# [Description of the task]
Search the data for the string "bawang" and copy each line where it turns up.

# [Stored data entries]
<<<<
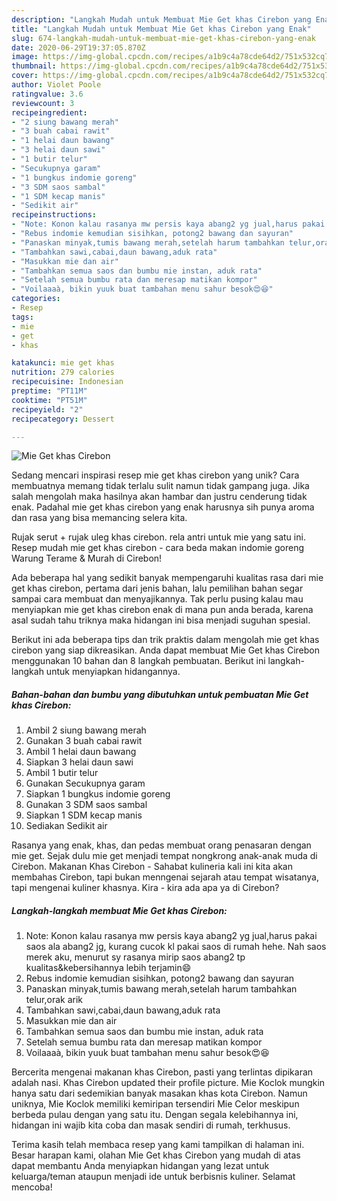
 ```yaml
---
description: "Langkah Mudah untuk Membuat Mie Get khas Cirebon yang Enak"
title: "Langkah Mudah untuk Membuat Mie Get khas Cirebon yang Enak"
slug: 674-langkah-mudah-untuk-membuat-mie-get-khas-cirebon-yang-enak
date: 2020-06-29T19:37:05.870Z
image: https://img-global.cpcdn.com/recipes/a1b9c4a78cde64d2/751x532cq70/mie-get-khas-cirebon-foto-resep-utama.jpg
thumbnail: https://img-global.cpcdn.com/recipes/a1b9c4a78cde64d2/751x532cq70/mie-get-khas-cirebon-foto-resep-utama.jpg
cover: https://img-global.cpcdn.com/recipes/a1b9c4a78cde64d2/751x532cq70/mie-get-khas-cirebon-foto-resep-utama.jpg
author: Violet Poole
ratingvalue: 3.6
reviewcount: 3
recipeingredient:
- "2 siung bawang merah"
- "3 buah cabai rawit"
- "1 helai daun bawang"
- "3 helai daun sawi"
- "1 butir telur"
- "Secukupnya garam"
- "1 bungkus indomie goreng"
- "3 SDM saos sambal"
- "1 SDM kecap manis"
- "Sedikit air"
recipeinstructions:
- "Note: Konon kalau rasanya mw persis kaya abang2 yg jual,harus pakai saos ala abang2 jg, kurang cucok kl pakai saos di rumah hehe. Nah saos merek aku, menurut sy rasanya mirip saos abang2 tp kualitas&amp;kebersihannya lebih terjamin😄"
- "Rebus indomie kemudian sisihkan, potong2 bawang dan sayuran"
- "Panaskan minyak,tumis bawang merah,setelah harum tambahkan telur,orak arik"
- "Tambahkan sawi,cabai,daun bawang,aduk rata"
- "Masukkan mie dan air"
- "Tambahkan semua saos dan bumbu mie instan, aduk rata"
- "Setelah semua bumbu rata dan meresap matikan kompor"
- "Voilaaaà, bikin yuuk buat tambahan menu sahur besok😍😆"
categories:
- Resep
tags:
- mie
- get
- khas

katakunci: mie get khas 
nutrition: 279 calories
recipecuisine: Indonesian
preptime: "PT11M"
cooktime: "PT51M"
recipeyield: "2"
recipecategory: Dessert

---
```



![Mie Get khas Cirebon](https://img-global.cpcdn.com/recipes/a1b9c4a78cde64d2/751x532cq70/mie-get-khas-cirebon-foto-resep-utama.jpg)

Sedang mencari inspirasi resep mie get khas cirebon yang unik? Cara membuatnya memang tidak terlalu sulit namun tidak gampang juga. Jika salah mengolah maka hasilnya akan hambar dan justru cenderung tidak enak. Padahal mie get khas cirebon yang enak harusnya sih punya aroma dan rasa yang bisa memancing selera kita.

Rujak serut + rujak uleg khas cirebon. rela antri untuk mie yang satu ini. Resep mudah mie get khas cirebon - cara beda makan indomie goreng Warung Terame &amp; Murah di Cirebon!

Ada beberapa hal yang sedikit banyak mempengaruhi kualitas rasa dari mie get khas cirebon, pertama dari jenis bahan, lalu pemilihan bahan segar sampai cara membuat dan menyajikannya. Tak perlu pusing kalau mau menyiapkan mie get khas cirebon enak di mana pun anda berada, karena asal sudah tahu triknya maka hidangan ini bisa menjadi suguhan spesial.


Berikut ini ada beberapa tips dan trik praktis dalam mengolah mie get khas cirebon yang siap dikreasikan. Anda dapat membuat Mie Get khas Cirebon menggunakan 10 bahan dan 8 langkah pembuatan. Berikut ini langkah-langkah untuk menyiapkan hidangannya.

<!--inarticleads1-->

##### Bahan-bahan dan bumbu yang dibutuhkan untuk pembuatan Mie Get khas Cirebon:

1. Ambil 2 siung bawang merah
1. Gunakan 3 buah cabai rawit
1. Ambil 1 helai daun bawang
1. Siapkan 3 helai daun sawi
1. Ambil 1 butir telur
1. Gunakan Secukupnya garam
1. Siapkan 1 bungkus indomie goreng
1. Gunakan 3 SDM saos sambal
1. Siapkan 1 SDM kecap manis
1. Sediakan Sedikit air


Rasanya yang enak, khas, dan pedas membuat orang penasaran dengan mie get. Sejak dulu mie get menjadi tempat nongkrong anak-anak muda di Cirebon. Makanan Khas Cirebon - Sahabat kulineria kali ini kita akan membahas Cirebon, tapi bukan menngenai sejarah atau tempat wisatanya, tapi mengenai kuliner khasnya. Kira - kira ada apa ya di Cirebon? 

<!--inarticleads2-->

##### Langkah-langkah membuat Mie Get khas Cirebon:

1. Note: Konon kalau rasanya mw persis kaya abang2 yg jual,harus pakai saos ala abang2 jg, kurang cucok kl pakai saos di rumah hehe. Nah saos merek aku, menurut sy rasanya mirip saos abang2 tp kualitas&amp;kebersihannya lebih terjamin😄
1. Rebus indomie kemudian sisihkan, potong2 bawang dan sayuran
1. Panaskan minyak,tumis bawang merah,setelah harum tambahkan telur,orak arik
1. Tambahkan sawi,cabai,daun bawang,aduk rata
1. Masukkan mie dan air
1. Tambahkan semua saos dan bumbu mie instan, aduk rata
1. Setelah semua bumbu rata dan meresap matikan kompor
1. Voilaaaà, bikin yuuk buat tambahan menu sahur besok😍😆


Bercerita mengenai makanan khas Cirebon, pasti yang terlintas dipikaran adalah nasi. Khas Cirebon updated their profile picture. Mie Koclok mungkin hanya satu dari sedemikian banyak masakan khas kota Cirebon. Namun uniknya, Mie Koclok memiliki kemiripan tersendiri Mie Celor meskipun berbeda pulau dengan yang satu itu. Dengan segala kelebihannya ini, hidangan ini wajib kita coba dan masak sendiri di rumah, terkhusus. 

Terima kasih telah membaca resep yang kami tampilkan di halaman ini. Besar harapan kami, olahan Mie Get khas Cirebon yang mudah di atas dapat membantu Anda menyiapkan hidangan yang lezat untuk keluarga/teman ataupun menjadi ide untuk berbisnis kuliner. Selamat mencoba!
>>>>
# [Exercise answer]
- "2 siung bawang merah"
- "1 helai daun bawang"
- "Rebus indomie kemudian sisihkan, potong2 bawang dan sayuran"
- "Panaskan minyak,tumis bawang merah,setelah harum tambahkan telur,orak arik"
- "Tambahkan sawi,cabai,daun bawang,aduk rata"
1. Ambil 2 siung bawang merah
1. Ambil 1 helai daun bawang
1. Rebus indomie kemudian sisihkan, potong2 bawang dan sayuran
1. Panaskan minyak,tumis bawang merah,setelah harum tambahkan telur,orak arik
1. Tambahkan sawi,cabai,daun bawang,aduk rata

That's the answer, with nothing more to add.